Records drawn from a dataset
---+---
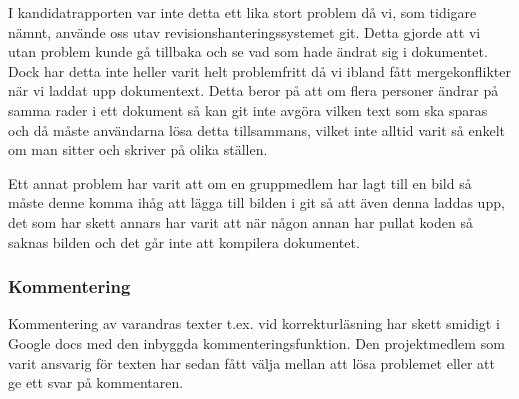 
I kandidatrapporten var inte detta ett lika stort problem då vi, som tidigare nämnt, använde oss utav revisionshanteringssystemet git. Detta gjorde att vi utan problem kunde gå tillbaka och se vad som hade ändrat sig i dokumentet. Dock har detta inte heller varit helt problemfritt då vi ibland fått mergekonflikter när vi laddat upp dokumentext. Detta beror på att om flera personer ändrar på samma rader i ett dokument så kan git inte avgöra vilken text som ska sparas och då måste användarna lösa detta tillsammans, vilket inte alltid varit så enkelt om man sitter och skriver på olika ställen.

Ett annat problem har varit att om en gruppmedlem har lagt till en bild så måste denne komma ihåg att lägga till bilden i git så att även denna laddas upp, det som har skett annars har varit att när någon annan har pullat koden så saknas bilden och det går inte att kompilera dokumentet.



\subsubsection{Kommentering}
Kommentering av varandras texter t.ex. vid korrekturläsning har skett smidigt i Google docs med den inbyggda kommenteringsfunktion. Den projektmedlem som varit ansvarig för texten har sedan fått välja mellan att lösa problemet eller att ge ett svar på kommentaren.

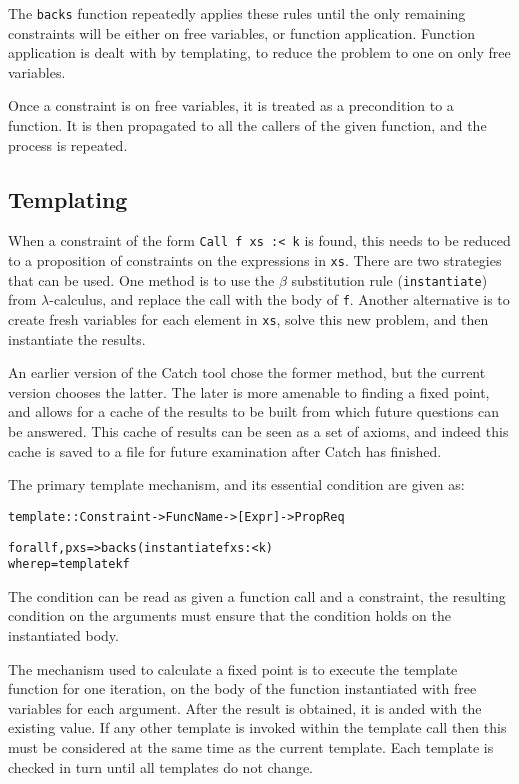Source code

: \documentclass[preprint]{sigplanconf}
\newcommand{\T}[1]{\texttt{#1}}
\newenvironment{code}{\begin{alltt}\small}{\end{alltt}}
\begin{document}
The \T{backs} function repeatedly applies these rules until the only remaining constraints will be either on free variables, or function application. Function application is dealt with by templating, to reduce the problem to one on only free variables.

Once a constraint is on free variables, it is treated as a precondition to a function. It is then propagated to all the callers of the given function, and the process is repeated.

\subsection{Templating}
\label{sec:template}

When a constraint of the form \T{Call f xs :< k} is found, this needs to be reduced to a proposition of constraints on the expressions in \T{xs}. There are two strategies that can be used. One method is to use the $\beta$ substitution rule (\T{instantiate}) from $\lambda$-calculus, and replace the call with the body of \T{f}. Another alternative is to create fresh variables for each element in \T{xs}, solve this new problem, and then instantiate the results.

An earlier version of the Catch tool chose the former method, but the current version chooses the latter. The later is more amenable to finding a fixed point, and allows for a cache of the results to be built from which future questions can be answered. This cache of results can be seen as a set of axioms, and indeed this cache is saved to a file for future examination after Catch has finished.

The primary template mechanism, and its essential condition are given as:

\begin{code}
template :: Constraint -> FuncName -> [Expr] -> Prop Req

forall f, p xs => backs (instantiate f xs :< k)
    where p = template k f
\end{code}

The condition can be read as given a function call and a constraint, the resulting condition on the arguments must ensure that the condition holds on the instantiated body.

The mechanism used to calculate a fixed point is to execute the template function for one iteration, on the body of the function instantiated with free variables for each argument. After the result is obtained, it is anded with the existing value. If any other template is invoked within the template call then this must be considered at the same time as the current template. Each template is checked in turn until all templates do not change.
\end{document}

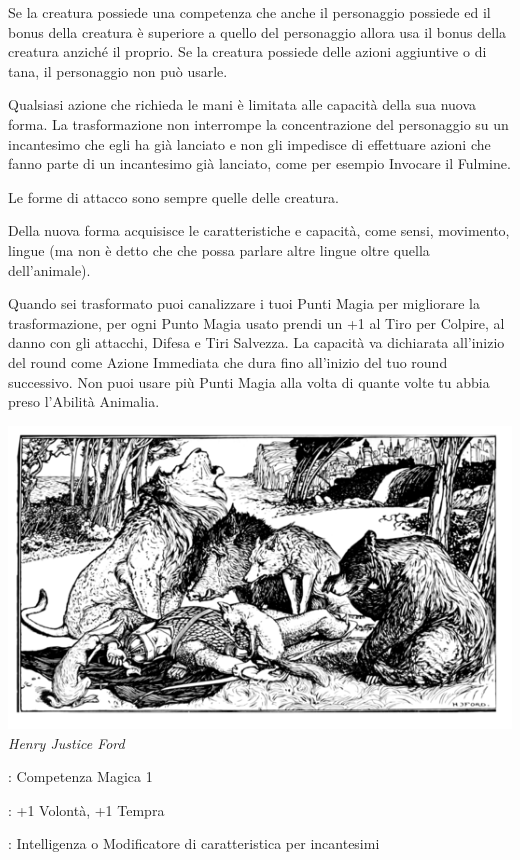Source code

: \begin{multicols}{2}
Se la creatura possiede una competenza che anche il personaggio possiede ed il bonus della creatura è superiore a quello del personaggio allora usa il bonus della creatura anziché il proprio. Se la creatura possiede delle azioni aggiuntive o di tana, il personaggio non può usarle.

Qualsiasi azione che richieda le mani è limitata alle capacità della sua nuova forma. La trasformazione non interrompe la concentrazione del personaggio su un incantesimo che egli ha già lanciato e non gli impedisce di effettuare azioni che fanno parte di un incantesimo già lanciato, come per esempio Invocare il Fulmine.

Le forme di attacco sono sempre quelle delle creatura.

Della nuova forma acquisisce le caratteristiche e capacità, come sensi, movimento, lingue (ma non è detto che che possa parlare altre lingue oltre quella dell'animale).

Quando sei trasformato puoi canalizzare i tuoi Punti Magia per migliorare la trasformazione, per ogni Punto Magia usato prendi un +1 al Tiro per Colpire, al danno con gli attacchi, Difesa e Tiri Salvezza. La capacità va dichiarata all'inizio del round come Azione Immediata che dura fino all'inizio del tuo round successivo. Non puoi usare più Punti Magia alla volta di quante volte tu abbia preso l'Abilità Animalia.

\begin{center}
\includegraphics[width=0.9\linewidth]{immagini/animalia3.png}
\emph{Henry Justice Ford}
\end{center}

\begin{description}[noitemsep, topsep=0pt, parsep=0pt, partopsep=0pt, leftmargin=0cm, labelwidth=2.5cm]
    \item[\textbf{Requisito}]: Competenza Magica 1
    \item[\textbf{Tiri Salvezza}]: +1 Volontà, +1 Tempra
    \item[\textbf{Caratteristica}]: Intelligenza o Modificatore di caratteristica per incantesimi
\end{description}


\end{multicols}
---+---
**WHAT NEEDS TO BE DONE**
What is needed is every record above, restated word for word, with the pictures left out.

**RESPONSE BELOW**
I kandidatrapporten var inte detta ett lika stort problem då vi, som tidigare nämnt, använde oss utav revisionshanteringssystemet git. Detta gjorde att vi utan problem kunde gå tillbaka och se vad som hade ändrat sig i dokumentet. Dock har detta inte heller varit helt problemfritt då vi ibland fått mergekonflikter när vi laddat upp dokumentext. Detta beror på att om flera personer ändrar på samma rader i ett dokument så kan git inte avgöra vilken text som ska sparas och då måste användarna lösa detta tillsammans, vilket inte alltid varit så enkelt om man sitter och skriver på olika ställen.

Ett annat problem har varit att om en gruppmedlem har lagt till en bild så måste denne komma ihåg att lägga till bilden i git så att även denna laddas upp, det som har skett annars har varit att när någon annan har pullat koden så saknas bilden och det går inte att kompilera dokumentet.



\subsubsection{Kommentering}
Kommentering av varandras texter t.ex. vid korrekturläsning har skett smidigt i Google docs med den inbyggda kommenteringsfunktion. Den projektmedlem som varit ansvarig för texten har sedan fått välja mellan att lösa problemet eller att ge ett svar på kommentaren.

Source code

: \documentclass[preprint]{sigplanconf}
\newcommand{\T}[1]{\texttt{#1}}
\newenvironment{code}{\begin{alltt}\small}{\end{alltt}}
\begin{document}
The \T{backs} function repeatedly applies these rules until the only remaining constraints will be either on free variables, or function application. Function application is dealt with by templating, to reduce the problem to one on only free variables.

Once a constraint is on free variables, it is treated as a precondition to a function. It is then propagated to all the callers of the given function, and the process is repeated.

\subsection{Templating}
\label{sec:template}

When a constraint of the form \T{Call f xs :< k} is found, this needs to be reduced to a proposition of constraints on the expressions in \T{xs}. There are two strategies that can be used. One method is to use the $\beta$ substitution rule (\T{instantiate}) from $\lambda$-calculus, and replace the call with the body of \T{f}. Another alternative is to create fresh variables for each element in \T{xs}, solve this new problem, and then instantiate the results.

An earlier version of the Catch tool chose the former method, but the current version chooses the latter. The later is more amenable to finding a fixed point, and allows for a cache of the results to be built from which future questions can be answered. This cache of results can be seen as a set of axioms, and indeed this cache is saved to a file for future examination after Catch has finished.

The primary template mechanism, and its essential condition are given as:

\begin{code}
template :: Constraint -> FuncName -> [Expr] -> Prop Req

forall f, p xs => backs (instantiate f xs :< k)
    where p = template k f
\end{code}

The condition can be read as given a function call and a constraint, the resulting condition on the arguments must ensure that the condition holds on the instantiated body.

The mechanism used to calculate a fixed point is to execute the template function for one iteration, on the body of the function instantiated with free variables for each argument. After the result is obtained, it is anded with the existing value. If any other template is invoked within the template call then this must be considered at the same time as the current template. Each template is checked in turn until all templates do not change.
\end{document}

Source code

: \begin{multicols}{2}
Se la creatura possiede una competenza che anche il personaggio possiede ed il bonus della creatura è superiore a quello del personaggio allora usa il bonus della creatura anziché il proprio. Se la creatura possiede delle azioni aggiuntive o di tana, il personaggio non può usarle.

Qualsiasi azione che richieda le mani è limitata alle capacità della sua nuova forma. La trasformazione non interrompe la concentrazione del personaggio su un incantesimo che egli ha già lanciato e non gli impedisce di effettuare azioni che fanno parte di un incantesimo già lanciato, come per esempio Invocare il Fulmine.

Le forme di attacco sono sempre quelle delle creatura.

Della nuova forma acquisisce le caratteristiche e capacità, come sensi, movimento, lingue (ma non è detto che che possa parlare altre lingue oltre quella dell'animale).

Quando sei trasformato puoi canalizzare i tuoi Punti Magia per migliorare la trasformazione, per ogni Punto Magia usato prendi un +1 al Tiro per Colpire, al danno con gli attacchi, Difesa e Tiri Salvezza. La capacità va dichiarata all'inizio del round come Azione Immediata che dura fino all'inizio del tuo round successivo. Non puoi usare più Punti Magia alla volta di quante volte tu abbia preso l'Abilità Animalia.

\begin{center}
\includegraphics[width=0.9\linewidth]{immagini/animalia3.png}
\emph{Henry Justice Ford}
\end{center}

\begin{description}[noitemsep, topsep=0pt, parsep=0pt, partopsep=0pt, leftmargin=0cm, labelwidth=2.5cm]
    \item[\textbf{Requisito}]: Competenza Magica 1
    \item[\textbf{Tiri Salvezza}]: +1 Volontà, +1 Tempra
    \item[\textbf{Caratteristica}]: Intelligenza o Modificatore di caratteristica per incantesimi
\end{description}


\end{multicols}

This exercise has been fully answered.